夏の十字架 / ラフィー・タフィー (2000)
物議を醸した「冬の十字架」の発売中止事件だが、こちらラフィータフィー名義の「夏の十字架」にはもう少し音楽業界の黒い部分が垣間見れるような事件があった。
一般的にはインディーズ・レーベルというとアーティストに近くてメジャーに載らないアーティストの味方みたいなイメージがあるが、それはそれ、業界にはいろいろあるようで、収録曲「ライブ・ハウス」で「♪偉くなったんだな」と自身の事を揶揄された下北沢QUEのオーナーが激怒し、関係レーベルから発売されるはずだったこのアルバムが発売中止になってしまったらしい。
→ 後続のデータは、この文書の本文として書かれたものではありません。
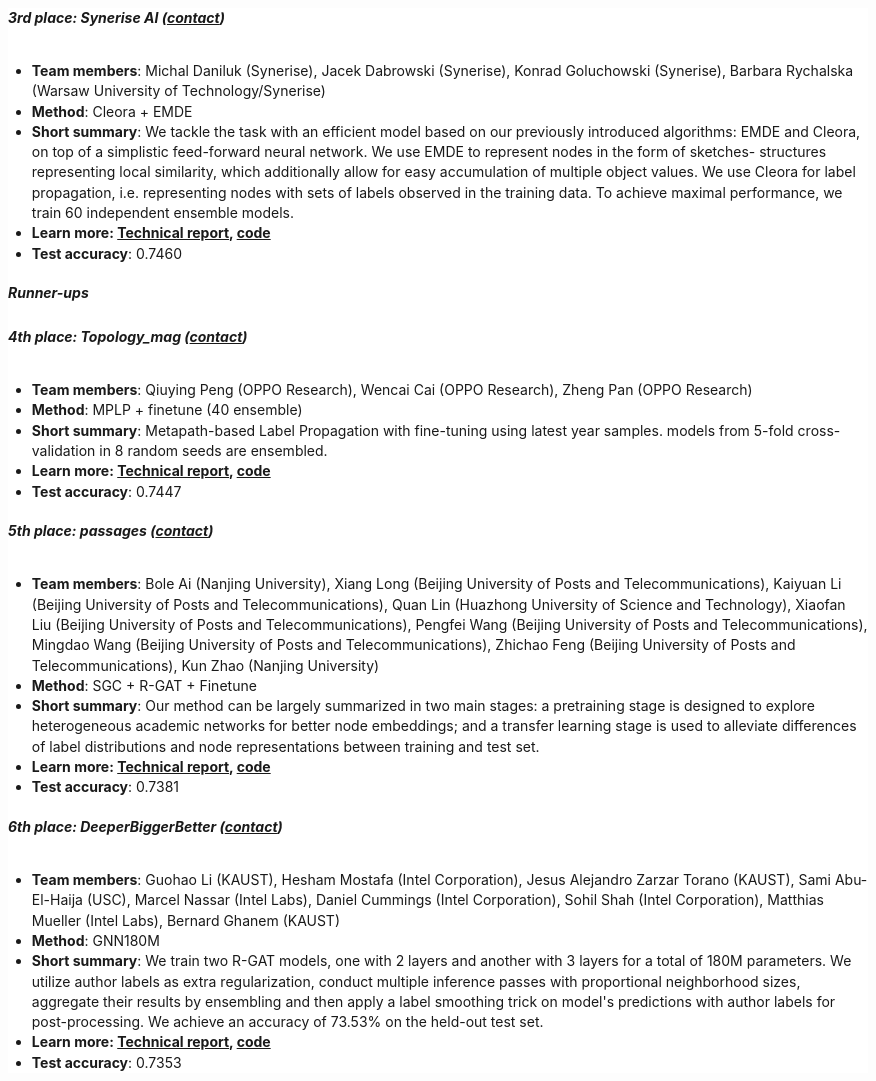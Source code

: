 ###### **3rd place: Synerise AI ([contact](mailto:jack.dabrowski@synerise.com))**
- **Team members**: Michal Daniluk (Synerise), Jacek Dabrowski (Synerise), Konrad Goluchowski (Synerise), Barbara Rychalska (Warsaw University of Technology/Synerise)
- **Method**: Cleora + EMDE
- **Short summary**: We tackle the task with an efficient model based on our previously introduced algorithms: EMDE and Cleora, on top of a simplistic feed-forward neural network.  We use EMDE to represent nodes in the form of sketches- structures representing local similarity, which additionally allow for easy accumulation of multiple object values. We use Cleora for label propagation, i.e. representing nodes with sets of labels observed in the training data. To achieve maximal performance, we train 60 independent ensemble models.
- **Learn more: [Technical report](/paper/kddcup2021/mag240m_SyneriseAI.pdf), [code](https://github.com/Synerise/kdd-cup-2021)**
- **Test accuracy**: 0.7460

##### **Runner-ups**
###### **4th place: Topology_mag ([contact](mailto:caowencai@oppo.com))**
- **Team members**: Qiuying Peng (OPPO Research), Wencai Cai (OPPO Research), Zheng Pan (OPPO Research)
- **Method**: MPLP + finetune (40 ensemble)
- **Short summary**: Metapath-based Label Propagation with fine-tuning using latest year samples. models from 5-fold cross-validation in 8 random seeds are ensembled.
- **Learn more: [Technical report](/paper/kddcup2021/mag240m_Topology_mag.pdf), [code](https://github.com/qypeng-ustc/mplp)**
- **Test accuracy**: 0.7447

###### **5th place: passages ([contact](mailto:tsotfsk@bupt.edu.cn))**
- **Team members**: Bole Ai (Nanjing University), Xiang Long (Beijing University of Posts and Telecommunications), Kaiyuan Li (Beijing University of Posts and Telecommunications), Quan Lin (Huazhong University of Science and Technology), Xiaofan Liu (Beijing University of Posts and Telecommunications), Pengfei Wang (Beijing University of Posts and Telecommunications), Mingdao Wang (Beijing University of Posts and Telecommunications), Zhichao Feng (Beijing University of Posts and Telecommunications), Kun Zhao (Nanjing University)
- **Method**: SGC + R-GAT + Finetune
- **Short summary**: Our method can be largely summarized in two main stages: a pretraining stage is designed to explore heterogeneous academic networks for better node embeddings; and a transfer learning stage is used to alleviate differences of label distributions and node representations between training and test set.
- **Learn more: [Technical report](/paper/kddcup2021/mag240m_passages.pdf), [code](https://github.com/passages-kddcup2021/KDDCUP2021_OGB_LSC_MAG240M)**
- **Test accuracy**: 0.7381

###### **6th place: DeeperBiggerBetter ([contact](mailto:guohao.li@kaust.edu.sa))**
- **Team members**: Guohao Li (KAUST), Hesham Mostafa (Intel Corporation), Jesus Alejandro Zarzar Torano (KAUST), Sami Abu-El-Haija (USC), Marcel Nassar (Intel Labs), Daniel Cummings (Intel Corporation), Sohil Shah (Intel Corporation), Matthias Mueller (Intel Labs), Bernard Ghanem (KAUST)
- **Method**: GNN180M
- **Short summary**: We train two R-GAT models, one with 2 layers and another with 3 layers for a total of 180M parameters. We utilize author labels as extra regularization, conduct multiple inference passes with proportional neighborhood sizes, aggregate their results by ensembling and then apply a label smoothing trick on model's predictions with author labels for post-processing. We achieve an accuracy of 73.53% on the held-out test set.
- **Learn more: [Technical report](/paper/kddcup2021/mag240m_DeeperBiggerBetter.pdf), [code](https://github.com/zarzarj/DeeperBiggerBetter_KDDCup)**
- **Test accuracy**: 0.7353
メジャーからもインディーズからも発売中止というのは前代未聞の事だろう。
それにしても天下の忌野清志郎でさえこんな了見の狭いゴタゴタに巻き込まれてしまうんだなとあ然とさせられる。お題に挙がった彼らからしてみれば、搾取がまかり通っているライブハウスの現状を歌った「ライブ・ハウス」の内容を自ずと証明してしまう結果になった訳だ。メジャーもマイナーも結局搾取する側の体質は一緒か。
このいきさつについては清志郎著の「瀕死の双六問屋」で触れられている。細かい事実の言及は無く、フィクションのようなノンフィクションのような不思議な世界観で書かれているが、行間から彼の怒りと悔しさがにじみ出てくる力作だ。清志郎の言葉はふざけているようでいつも物事の「本質」を突いている。興味のある方は是非読んで欲しい。